TI: So this soldier was saying get off this tank, because if you're there, "We're the target."

JY: "We're the point," yeah.

TI: "And you'll be killed."

JY: No, he just said, "Get off." And he was a young kid. I was expecting a tough-looking guy, he's a young little, to me, he was a kid, anyhow.

TI: And so you jumped on another tank?

JY: Went to another armored carrier or something in the back, yeah.

TI: And so how many tanks or armored carriers, how many vehicles were part of this group?

JY: Well, when we read about it later, they said it was around 250 total. Two hundred fifty men.

TI: Okay, two hundred fifty men.

JY: And they list the number of tanks and different kind of equipment.

TI: So they, I guess, started returning, they leave?

JY: Well, they go in little... they had about two or three groups, I'm told. I wasn't aware, but I got, the column I was in took off about dawn.

TI: And then what happened?

JY: Well, we were going along and we heard tanks in the distance, and that made us apprehensive. And we saw, over ridge of a mountain, the gun barrels on the ridge, it looked like it was approaching tanks, and the kind of gun barrel wasn't ours. And the Germans had extremely accurate cannon fire, with .88 that they used. And so that really gave us a tipoff something's going to happen. and so as soon as the tanks slowed down, we got off of the carriers we were on, I jumped off into the forest, and a lot of them came with us.

TI: And so the, I guess the original 250 in the task force, they would just keep going, and they would engage in battle?

JY: Right, right, try to fight their way back. But it turned out that adjacent to this prisoner of war camp was a Panzer training unit. So we were right in the devil's lair, so to speak.

TI: So this task force was outnumbered.

JY: Overwhelmed, yeah, within hours.

TI: So they were defeated.

JY: Yeah, they were all destroyed, in fact.

TI: So it really was, I guess, in hindsight, a reckless move by General Patton to send this group there.

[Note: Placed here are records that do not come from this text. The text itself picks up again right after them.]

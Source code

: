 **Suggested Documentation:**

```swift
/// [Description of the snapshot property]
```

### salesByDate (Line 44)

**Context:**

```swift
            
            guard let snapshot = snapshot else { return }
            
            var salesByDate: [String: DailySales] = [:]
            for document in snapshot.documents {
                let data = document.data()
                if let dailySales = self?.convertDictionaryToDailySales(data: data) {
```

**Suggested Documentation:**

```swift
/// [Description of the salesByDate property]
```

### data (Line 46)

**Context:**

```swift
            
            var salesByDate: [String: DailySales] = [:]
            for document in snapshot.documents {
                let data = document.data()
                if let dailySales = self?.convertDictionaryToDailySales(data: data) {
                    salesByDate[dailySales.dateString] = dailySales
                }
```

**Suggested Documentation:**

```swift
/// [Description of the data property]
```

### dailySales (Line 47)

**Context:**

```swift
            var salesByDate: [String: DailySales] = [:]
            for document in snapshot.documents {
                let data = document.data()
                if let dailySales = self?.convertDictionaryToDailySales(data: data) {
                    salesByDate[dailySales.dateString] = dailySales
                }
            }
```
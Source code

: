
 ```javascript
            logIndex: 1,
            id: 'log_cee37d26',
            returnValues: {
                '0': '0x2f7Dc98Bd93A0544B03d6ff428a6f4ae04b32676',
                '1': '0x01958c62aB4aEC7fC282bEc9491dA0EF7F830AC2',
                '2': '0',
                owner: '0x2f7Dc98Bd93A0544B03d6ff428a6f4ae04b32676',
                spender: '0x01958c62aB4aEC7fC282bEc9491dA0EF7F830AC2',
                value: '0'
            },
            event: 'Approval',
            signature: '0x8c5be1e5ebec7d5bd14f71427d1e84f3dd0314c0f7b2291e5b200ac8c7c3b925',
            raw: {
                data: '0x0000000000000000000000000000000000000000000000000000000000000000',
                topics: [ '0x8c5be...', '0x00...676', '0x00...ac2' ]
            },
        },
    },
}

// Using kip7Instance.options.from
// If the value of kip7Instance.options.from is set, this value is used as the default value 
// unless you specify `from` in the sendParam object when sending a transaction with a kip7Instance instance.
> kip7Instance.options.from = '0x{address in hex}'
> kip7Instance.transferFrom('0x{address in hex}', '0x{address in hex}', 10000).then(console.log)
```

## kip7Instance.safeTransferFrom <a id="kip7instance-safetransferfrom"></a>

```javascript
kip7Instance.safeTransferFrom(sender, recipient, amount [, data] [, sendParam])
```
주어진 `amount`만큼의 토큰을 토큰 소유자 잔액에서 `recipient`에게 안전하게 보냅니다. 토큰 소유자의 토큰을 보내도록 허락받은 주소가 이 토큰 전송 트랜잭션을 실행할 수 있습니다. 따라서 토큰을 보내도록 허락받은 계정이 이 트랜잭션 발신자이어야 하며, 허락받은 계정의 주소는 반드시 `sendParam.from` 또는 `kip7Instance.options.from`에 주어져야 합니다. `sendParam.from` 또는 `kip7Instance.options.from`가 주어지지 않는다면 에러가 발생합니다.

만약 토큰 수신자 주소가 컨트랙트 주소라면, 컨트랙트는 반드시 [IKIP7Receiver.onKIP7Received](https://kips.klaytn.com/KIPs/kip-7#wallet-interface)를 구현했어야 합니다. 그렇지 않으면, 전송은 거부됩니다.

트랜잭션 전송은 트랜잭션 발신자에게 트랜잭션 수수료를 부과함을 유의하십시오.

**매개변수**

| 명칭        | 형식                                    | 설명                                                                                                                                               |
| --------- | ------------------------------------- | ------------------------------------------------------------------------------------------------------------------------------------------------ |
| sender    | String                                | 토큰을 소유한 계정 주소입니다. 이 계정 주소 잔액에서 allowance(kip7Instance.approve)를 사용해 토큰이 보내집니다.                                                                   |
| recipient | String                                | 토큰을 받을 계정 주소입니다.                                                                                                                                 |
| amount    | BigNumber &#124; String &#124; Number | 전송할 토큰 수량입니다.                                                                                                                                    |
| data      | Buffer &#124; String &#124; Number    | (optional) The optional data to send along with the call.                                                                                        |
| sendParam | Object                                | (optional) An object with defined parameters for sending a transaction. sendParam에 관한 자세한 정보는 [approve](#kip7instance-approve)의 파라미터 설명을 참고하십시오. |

Because, one, they would go all this way, they weren't prepared to really liberate the soldiers, and then...

JY: No. Well, of course, there was a lot of comments about it.

TI: In a tactical way, it was not a...

JY: Yeah. I think I wrote somewhere I thought it was, we had done our part to ask these young kids to risk their lives, was not, I didn't feel was justified. Even though they were trying to save us.